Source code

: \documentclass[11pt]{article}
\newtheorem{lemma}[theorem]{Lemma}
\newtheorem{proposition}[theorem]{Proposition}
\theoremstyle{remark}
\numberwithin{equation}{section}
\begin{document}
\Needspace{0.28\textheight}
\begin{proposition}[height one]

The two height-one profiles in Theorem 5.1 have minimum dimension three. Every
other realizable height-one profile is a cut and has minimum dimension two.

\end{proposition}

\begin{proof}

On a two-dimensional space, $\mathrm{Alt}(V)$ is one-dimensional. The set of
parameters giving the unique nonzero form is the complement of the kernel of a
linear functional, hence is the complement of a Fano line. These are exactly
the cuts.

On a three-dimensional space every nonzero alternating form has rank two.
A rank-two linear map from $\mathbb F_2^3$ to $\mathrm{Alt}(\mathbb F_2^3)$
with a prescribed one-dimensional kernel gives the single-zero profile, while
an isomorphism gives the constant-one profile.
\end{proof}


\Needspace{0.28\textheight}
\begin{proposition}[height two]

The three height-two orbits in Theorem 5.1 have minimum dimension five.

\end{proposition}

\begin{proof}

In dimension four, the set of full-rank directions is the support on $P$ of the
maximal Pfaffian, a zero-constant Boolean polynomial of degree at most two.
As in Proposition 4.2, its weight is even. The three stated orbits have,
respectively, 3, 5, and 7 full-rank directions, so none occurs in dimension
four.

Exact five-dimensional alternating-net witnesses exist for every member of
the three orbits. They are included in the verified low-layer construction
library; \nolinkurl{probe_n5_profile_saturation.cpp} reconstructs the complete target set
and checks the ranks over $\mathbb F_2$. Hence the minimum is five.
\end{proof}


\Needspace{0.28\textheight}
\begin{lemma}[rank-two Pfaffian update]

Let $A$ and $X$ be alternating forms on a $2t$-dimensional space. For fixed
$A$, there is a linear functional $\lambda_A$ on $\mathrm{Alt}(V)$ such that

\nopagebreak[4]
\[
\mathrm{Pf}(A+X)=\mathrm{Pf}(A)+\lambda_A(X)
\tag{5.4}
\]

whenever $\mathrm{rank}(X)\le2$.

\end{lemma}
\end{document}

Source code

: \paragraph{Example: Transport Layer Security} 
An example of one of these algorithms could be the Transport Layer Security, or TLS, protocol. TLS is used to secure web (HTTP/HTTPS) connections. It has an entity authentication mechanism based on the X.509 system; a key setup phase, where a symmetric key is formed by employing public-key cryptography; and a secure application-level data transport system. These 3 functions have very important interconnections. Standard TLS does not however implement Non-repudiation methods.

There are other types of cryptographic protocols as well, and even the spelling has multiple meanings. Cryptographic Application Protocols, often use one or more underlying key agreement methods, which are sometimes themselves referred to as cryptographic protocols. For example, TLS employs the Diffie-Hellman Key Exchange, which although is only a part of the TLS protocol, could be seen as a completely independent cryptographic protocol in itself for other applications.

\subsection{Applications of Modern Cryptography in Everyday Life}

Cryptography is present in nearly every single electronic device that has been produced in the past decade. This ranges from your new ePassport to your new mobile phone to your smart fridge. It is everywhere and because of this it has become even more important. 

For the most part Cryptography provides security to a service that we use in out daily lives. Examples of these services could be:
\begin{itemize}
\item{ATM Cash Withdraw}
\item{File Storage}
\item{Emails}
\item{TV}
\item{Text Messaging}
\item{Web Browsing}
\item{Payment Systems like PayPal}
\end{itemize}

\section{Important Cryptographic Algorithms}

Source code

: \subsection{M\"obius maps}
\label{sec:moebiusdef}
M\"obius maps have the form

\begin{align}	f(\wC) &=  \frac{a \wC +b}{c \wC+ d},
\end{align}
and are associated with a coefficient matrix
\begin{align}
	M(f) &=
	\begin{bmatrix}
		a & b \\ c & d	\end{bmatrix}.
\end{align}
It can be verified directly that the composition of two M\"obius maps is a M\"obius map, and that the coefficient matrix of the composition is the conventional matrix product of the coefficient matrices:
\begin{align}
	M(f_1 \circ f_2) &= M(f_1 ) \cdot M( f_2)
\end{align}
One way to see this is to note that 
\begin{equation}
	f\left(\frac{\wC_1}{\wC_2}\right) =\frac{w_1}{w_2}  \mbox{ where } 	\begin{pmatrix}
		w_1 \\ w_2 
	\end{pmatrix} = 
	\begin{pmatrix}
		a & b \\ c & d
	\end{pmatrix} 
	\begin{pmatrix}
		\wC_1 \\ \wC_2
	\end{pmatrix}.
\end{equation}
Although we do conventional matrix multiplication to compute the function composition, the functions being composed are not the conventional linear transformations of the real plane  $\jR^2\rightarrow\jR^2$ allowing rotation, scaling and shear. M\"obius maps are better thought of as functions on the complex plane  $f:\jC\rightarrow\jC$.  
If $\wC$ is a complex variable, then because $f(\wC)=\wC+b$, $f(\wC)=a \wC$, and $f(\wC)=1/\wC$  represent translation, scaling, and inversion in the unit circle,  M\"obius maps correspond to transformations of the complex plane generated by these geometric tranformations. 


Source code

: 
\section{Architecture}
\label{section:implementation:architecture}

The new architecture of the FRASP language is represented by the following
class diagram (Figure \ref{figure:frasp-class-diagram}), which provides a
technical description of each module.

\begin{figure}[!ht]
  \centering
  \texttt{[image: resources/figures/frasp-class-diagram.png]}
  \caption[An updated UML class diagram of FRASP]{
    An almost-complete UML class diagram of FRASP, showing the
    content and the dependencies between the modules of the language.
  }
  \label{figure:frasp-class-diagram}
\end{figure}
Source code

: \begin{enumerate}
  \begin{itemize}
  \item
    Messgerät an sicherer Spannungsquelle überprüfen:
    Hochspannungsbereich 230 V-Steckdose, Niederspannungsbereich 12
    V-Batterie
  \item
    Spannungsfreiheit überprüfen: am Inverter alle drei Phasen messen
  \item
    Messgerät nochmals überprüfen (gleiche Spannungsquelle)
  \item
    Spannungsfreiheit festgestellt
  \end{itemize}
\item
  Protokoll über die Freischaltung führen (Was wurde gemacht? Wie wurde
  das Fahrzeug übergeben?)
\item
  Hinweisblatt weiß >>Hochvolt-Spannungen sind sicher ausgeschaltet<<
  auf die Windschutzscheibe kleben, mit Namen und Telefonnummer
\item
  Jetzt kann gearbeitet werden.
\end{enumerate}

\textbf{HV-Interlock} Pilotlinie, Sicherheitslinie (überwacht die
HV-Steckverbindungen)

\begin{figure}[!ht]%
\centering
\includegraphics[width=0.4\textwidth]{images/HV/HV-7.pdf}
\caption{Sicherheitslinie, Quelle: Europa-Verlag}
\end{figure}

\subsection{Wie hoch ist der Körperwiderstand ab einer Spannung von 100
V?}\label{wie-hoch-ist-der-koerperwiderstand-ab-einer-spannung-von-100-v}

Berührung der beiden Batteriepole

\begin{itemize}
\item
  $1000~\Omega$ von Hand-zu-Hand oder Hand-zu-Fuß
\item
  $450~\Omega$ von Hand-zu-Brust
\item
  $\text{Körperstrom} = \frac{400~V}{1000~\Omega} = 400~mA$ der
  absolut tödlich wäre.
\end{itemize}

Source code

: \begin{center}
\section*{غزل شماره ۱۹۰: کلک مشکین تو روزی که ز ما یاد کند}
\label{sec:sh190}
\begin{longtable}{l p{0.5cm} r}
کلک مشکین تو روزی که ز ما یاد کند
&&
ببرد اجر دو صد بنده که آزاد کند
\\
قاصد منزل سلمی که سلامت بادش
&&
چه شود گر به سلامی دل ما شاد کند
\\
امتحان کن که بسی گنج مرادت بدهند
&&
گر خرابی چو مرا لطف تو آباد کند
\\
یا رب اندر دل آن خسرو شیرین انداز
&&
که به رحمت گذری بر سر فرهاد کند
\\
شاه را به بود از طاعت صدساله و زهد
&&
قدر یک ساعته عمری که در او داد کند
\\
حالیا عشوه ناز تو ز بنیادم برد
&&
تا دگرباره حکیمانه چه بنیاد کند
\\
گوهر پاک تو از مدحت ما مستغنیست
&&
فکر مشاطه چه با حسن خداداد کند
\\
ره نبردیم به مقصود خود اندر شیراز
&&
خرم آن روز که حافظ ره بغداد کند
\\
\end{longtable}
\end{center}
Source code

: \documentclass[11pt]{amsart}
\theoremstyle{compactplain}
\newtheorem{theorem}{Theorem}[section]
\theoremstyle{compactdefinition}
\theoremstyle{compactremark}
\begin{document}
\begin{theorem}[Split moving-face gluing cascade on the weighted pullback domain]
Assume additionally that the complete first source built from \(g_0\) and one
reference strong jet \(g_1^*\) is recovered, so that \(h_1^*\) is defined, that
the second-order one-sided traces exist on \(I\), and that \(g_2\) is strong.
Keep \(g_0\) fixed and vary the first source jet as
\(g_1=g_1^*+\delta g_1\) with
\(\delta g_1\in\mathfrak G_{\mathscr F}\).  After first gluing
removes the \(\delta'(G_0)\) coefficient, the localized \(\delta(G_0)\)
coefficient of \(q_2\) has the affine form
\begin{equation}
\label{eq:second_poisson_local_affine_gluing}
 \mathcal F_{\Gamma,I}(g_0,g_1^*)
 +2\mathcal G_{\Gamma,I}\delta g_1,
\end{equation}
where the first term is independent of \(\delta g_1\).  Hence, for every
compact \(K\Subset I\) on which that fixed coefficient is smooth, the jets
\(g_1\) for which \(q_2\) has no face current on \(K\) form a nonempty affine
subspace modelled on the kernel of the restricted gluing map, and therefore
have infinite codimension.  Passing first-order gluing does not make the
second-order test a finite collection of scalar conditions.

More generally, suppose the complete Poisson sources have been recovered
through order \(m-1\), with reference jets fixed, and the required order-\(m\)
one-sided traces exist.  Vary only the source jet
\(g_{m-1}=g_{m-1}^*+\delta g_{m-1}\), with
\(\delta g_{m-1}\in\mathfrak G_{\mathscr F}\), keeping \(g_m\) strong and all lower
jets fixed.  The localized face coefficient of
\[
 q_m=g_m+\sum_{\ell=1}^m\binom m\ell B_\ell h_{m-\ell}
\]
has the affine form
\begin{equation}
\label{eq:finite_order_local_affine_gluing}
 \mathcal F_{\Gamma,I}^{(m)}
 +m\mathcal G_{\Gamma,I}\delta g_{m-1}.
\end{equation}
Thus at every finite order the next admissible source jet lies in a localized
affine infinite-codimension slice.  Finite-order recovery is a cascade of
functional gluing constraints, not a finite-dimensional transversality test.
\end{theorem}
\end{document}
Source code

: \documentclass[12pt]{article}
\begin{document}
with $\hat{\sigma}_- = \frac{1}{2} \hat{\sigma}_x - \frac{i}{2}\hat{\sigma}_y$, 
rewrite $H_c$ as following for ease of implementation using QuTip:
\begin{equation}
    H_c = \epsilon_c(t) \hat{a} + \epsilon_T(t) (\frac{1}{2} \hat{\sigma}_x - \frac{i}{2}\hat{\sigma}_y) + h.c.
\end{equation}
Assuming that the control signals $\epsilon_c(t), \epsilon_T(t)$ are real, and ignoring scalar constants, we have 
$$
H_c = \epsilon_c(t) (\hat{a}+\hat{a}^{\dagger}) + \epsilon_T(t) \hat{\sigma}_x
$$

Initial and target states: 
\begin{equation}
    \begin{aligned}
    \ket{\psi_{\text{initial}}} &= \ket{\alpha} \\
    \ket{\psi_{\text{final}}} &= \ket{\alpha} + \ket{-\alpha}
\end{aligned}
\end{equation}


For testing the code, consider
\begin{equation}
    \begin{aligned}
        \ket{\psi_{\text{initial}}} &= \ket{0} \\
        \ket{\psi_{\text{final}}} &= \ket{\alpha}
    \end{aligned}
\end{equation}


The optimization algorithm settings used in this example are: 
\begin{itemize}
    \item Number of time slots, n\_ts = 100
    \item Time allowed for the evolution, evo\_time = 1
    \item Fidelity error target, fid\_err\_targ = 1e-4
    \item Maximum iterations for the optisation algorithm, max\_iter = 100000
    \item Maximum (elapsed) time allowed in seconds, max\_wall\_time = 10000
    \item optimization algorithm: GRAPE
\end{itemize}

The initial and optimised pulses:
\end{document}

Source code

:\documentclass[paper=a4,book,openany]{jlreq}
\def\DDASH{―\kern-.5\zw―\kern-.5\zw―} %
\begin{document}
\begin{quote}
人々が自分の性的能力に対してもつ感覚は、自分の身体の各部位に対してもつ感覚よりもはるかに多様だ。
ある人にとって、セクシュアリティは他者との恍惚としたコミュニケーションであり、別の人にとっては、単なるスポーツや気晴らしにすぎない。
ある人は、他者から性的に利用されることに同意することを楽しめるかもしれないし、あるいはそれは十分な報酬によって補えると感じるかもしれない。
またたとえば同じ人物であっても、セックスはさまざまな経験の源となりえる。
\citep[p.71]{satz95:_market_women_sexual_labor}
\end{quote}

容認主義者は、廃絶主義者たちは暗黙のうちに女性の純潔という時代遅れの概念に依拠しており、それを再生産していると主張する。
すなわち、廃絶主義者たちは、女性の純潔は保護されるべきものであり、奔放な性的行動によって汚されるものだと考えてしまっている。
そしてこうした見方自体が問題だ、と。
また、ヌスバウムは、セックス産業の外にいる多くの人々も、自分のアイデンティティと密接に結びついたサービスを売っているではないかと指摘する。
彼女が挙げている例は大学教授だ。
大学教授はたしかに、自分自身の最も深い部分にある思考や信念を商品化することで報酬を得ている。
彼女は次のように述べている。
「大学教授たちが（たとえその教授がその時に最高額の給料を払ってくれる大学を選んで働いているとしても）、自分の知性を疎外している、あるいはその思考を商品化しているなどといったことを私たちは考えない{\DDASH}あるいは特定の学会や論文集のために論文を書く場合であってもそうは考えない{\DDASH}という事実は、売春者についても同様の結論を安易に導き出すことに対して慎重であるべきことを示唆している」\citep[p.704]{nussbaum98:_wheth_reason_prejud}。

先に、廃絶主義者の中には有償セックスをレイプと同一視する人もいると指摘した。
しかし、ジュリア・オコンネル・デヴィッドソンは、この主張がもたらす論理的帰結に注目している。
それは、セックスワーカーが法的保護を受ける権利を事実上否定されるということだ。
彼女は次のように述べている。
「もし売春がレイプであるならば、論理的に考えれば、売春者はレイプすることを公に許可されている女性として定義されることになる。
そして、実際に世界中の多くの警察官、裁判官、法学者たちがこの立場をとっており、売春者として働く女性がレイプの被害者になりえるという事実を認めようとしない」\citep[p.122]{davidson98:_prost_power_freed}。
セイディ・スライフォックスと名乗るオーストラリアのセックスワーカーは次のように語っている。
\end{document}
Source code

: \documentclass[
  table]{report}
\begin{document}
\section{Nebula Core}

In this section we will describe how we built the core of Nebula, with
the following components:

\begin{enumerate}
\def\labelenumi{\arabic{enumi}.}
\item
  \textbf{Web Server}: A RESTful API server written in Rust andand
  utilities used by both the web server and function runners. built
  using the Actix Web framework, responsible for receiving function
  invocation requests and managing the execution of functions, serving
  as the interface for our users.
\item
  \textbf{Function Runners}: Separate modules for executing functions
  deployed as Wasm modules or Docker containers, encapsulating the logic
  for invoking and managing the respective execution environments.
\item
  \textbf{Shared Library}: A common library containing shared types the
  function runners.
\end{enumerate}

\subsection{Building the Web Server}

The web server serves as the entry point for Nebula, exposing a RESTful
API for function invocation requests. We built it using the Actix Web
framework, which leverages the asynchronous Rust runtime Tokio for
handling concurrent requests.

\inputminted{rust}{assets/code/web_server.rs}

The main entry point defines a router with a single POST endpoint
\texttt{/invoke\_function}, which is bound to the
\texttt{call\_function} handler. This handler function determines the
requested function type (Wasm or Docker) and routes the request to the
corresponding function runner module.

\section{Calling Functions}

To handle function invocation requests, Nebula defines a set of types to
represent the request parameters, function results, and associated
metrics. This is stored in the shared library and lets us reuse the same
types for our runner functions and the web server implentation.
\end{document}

^^^^^^^^

**WORK INSTRUCTION**
Go through the data above and find the lines with the word "documentclass". Copy each of those lines.

**RESULT OF THE EXERCISE**
: \documentclass[11pt]{article}
: \documentclass[11pt]{amsart}
: \documentclass[12pt]{article}
:\documentclass[paper=a4,book,openany]{jlreq}
: \documentclass[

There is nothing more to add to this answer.